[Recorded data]
==============================
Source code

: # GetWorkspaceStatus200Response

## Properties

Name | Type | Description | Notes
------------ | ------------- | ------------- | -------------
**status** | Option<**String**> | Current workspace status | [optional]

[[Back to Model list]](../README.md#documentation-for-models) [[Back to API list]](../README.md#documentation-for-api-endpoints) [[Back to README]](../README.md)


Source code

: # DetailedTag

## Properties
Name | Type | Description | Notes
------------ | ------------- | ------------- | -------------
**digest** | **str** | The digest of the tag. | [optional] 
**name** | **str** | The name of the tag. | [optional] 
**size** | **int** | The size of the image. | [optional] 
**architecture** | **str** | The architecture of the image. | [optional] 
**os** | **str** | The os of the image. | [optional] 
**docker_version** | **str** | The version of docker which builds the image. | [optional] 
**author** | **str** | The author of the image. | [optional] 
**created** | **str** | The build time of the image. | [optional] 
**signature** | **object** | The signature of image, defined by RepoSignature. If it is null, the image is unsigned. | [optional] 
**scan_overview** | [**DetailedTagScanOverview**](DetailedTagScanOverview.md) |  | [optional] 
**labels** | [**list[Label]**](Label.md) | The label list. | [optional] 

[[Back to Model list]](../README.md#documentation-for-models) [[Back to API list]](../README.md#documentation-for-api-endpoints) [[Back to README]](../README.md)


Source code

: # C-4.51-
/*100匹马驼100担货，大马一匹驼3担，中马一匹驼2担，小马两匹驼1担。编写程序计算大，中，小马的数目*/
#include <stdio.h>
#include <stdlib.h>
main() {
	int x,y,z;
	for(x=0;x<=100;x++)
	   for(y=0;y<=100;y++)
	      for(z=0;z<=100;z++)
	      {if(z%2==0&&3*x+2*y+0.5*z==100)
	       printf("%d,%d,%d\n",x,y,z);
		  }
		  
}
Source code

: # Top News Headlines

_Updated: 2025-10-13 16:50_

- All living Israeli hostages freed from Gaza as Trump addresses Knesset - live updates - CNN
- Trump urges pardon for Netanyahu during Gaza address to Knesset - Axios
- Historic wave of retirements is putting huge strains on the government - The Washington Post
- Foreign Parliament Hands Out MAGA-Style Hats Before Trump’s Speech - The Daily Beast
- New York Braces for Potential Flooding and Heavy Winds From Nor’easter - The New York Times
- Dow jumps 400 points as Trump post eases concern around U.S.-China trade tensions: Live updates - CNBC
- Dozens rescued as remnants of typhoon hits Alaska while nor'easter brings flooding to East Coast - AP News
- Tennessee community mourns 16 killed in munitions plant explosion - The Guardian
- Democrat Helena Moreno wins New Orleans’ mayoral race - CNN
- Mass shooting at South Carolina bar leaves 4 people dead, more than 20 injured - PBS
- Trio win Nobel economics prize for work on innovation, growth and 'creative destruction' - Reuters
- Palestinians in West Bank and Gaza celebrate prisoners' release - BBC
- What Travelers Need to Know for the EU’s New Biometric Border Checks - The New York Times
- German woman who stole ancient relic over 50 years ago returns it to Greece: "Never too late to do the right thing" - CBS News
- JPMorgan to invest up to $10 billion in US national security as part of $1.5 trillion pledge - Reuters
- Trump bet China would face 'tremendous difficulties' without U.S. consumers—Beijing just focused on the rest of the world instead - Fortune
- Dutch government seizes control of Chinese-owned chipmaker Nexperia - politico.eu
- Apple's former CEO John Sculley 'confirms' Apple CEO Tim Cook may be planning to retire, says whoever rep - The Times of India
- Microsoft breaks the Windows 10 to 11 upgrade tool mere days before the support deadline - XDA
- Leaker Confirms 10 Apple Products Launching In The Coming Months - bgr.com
==============================
* What the task requires *
Write out the records again so that each line matches the original exactly.

* Reply *
Source code

: # GetWorkspaceStatus200Response

## Properties

Name | Type | Description | Notes
------------ | ------------- | ------------- | -------------
**status** | Option<**String**> | Current workspace status | [optional]

[[Back to Model list]](../README.md#documentation-for-models) [[Back to API list]](../README.md#documentation-for-api-endpoints) [[Back to README]](../README.md)


Source code

: # DetailedTag

## Properties
Name | Type | Description | Notes
------------ | ------------- | ------------- | -------------
**digest** | **str** | The digest of the tag. | [optional] 
**name** | **str** | The name of the tag. | [optional] 
**size** | **int** | The size of the image. | [optional] 
**architecture** | **str** | The architecture of the image. | [optional] 
**os** | **str** | The os of the image. | [optional] 
**docker_version** | **str** | The version of docker which builds the image. | [optional] 
**author** | **str** | The author of the image. | [optional] 
**created** | **str** | The build time of the image. | [optional] 
**signature** | **object** | The signature of image, defined by RepoSignature. If it is null, the image is unsigned. | [optional] 
**scan_overview** | [**DetailedTagScanOverview**](DetailedTagScanOverview.md) |  | [optional] 
**labels** | [**list[Label]**](Label.md) | The label list. | [optional] 

[[Back to Model list]](../README.md#documentation-for-models) [[Back to API list]](../README.md#documentation-for-api-endpoints) [[Back to README]](../README.md)


Source code

: # C-4.51-
/*100匹马驼100担货，大马一匹驼3担，中马一匹驼2担，小马两匹驼1担。编写程序计算大，中，小马的数目*/
#include <stdio.h>
#include <stdlib.h>
main() {
	int x,y,z;
	for(x=0;x<=100;x++)
	   for(y=0;y<=100;y++)
	      for(z=0;z<=100;z++)
	      {if(z%2==0&&3*x+2*y+0.5*z==100)
	       printf("%d,%d,%d\n",x,y,z);
		  }
		  
}
Source code

: # Top News Headlines

_Updated: 2025-10-13 16:50_

- All living Israeli hostages freed from Gaza as Trump addresses Knesset - live updates - CNN
- Trump urges pardon for Netanyahu during Gaza address to Knesset - Axios
- Historic wave of retirements is putting huge strains on the government - The Washington Post
- Foreign Parliament Hands Out MAGA-Style Hats Before Trump’s Speech - The Daily Beast
- New York Braces for Potential Flooding and Heavy Winds From Nor’easter - The New York Times
- Dow jumps 400 points as Trump post eases concern around U.S.-China trade tensions: Live updates - CNBC
- Dozens rescued as remnants of typhoon hits Alaska while nor'easter brings flooding to East Coast - AP News
- Tennessee community mourns 16 killed in munitions plant explosion - The Guardian
- Democrat Helena Moreno wins New Orleans’ mayoral race - CNN
- Mass shooting at South Carolina bar leaves 4 people dead, more than 20 injured - PBS
- Trio win Nobel economics prize for work on innovation, growth and 'creative destruction' - Reuters
- Palestinians in West Bank and Gaza celebrate prisoners' release - BBC
- What Travelers Need to Know for the EU’s New Biometric Border Checks - The New York Times
- German woman who stole ancient relic over 50 years ago returns it to Greece: "Never too late to do the right thing" - CBS News
- JPMorgan to invest up to $10 billion in US national security as part of $1.5 trillion pledge - Reuters
- Trump bet China would face 'tremendous difficulties' without U.S. consumers—Beijing just focused on the rest of the world instead - Fortune
- Dutch government seizes control of Chinese-owned chipmaker Nexperia - politico.eu
- Apple's former CEO John Sculley 'confirms' Apple CEO Tim Cook may be planning to retire, says whoever rep - The Times of India
- Microsoft breaks the Windows 10 to 11 upgrade tool mere days before the support deadline - XDA
- Leaker Confirms 10 Apple Products Launching In The Coming Months - bgr.com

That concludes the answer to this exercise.